[Stored data]
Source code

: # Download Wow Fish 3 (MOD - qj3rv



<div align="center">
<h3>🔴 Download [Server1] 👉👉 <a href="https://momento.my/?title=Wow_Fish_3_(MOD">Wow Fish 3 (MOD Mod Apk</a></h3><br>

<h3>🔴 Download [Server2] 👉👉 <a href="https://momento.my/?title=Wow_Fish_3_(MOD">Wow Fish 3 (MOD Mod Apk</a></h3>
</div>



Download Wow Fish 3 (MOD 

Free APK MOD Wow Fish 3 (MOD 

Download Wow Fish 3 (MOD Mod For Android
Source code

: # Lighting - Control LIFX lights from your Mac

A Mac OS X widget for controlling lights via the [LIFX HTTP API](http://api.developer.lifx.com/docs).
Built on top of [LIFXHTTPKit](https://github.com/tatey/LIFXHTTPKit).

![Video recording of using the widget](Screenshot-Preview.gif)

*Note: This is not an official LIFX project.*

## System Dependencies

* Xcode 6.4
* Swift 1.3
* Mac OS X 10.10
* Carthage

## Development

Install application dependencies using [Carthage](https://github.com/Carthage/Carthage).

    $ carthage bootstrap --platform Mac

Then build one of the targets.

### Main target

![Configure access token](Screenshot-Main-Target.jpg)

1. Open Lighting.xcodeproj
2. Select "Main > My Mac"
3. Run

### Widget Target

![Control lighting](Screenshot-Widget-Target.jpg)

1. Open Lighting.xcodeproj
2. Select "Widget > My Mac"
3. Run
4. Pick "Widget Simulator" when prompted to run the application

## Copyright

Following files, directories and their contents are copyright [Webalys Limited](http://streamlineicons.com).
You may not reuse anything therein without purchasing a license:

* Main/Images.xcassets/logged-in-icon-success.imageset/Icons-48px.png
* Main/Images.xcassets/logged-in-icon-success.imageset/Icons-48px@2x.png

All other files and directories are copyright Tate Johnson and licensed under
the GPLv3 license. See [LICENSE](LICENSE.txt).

▶ [WORK INSTRUCTION] Looking at the data above, return every line from the one with "Free APK MOD Wow Fish 3 (MOD" down to the one with "### Main target", exactly and inclusively.

▶ [FINISHED TASK]
Free APK MOD Wow Fish 3 (MOD 

Download Wow Fish 3 (MOD Mod For Android
Source code

: # Lighting - Control LIFX lights from your Mac

A Mac OS X widget for controlling lights via the [LIFX HTTP API](http://api.developer.lifx.com/docs).
Built on top of [LIFXHTTPKit](https://github.com/tatey/LIFXHTTPKit).

![Video recording of using the widget](Screenshot-Preview.gif)

*Note: This is not an official LIFX project.*

## System Dependencies

* Xcode 6.4
* Swift 1.3
* Mac OS X 10.10
* Carthage

## Development

Install application dependencies using [Carthage](https://github.com/Carthage/Carthage).

    $ carthage bootstrap --platform Mac

Then build one of the targets.

### Main target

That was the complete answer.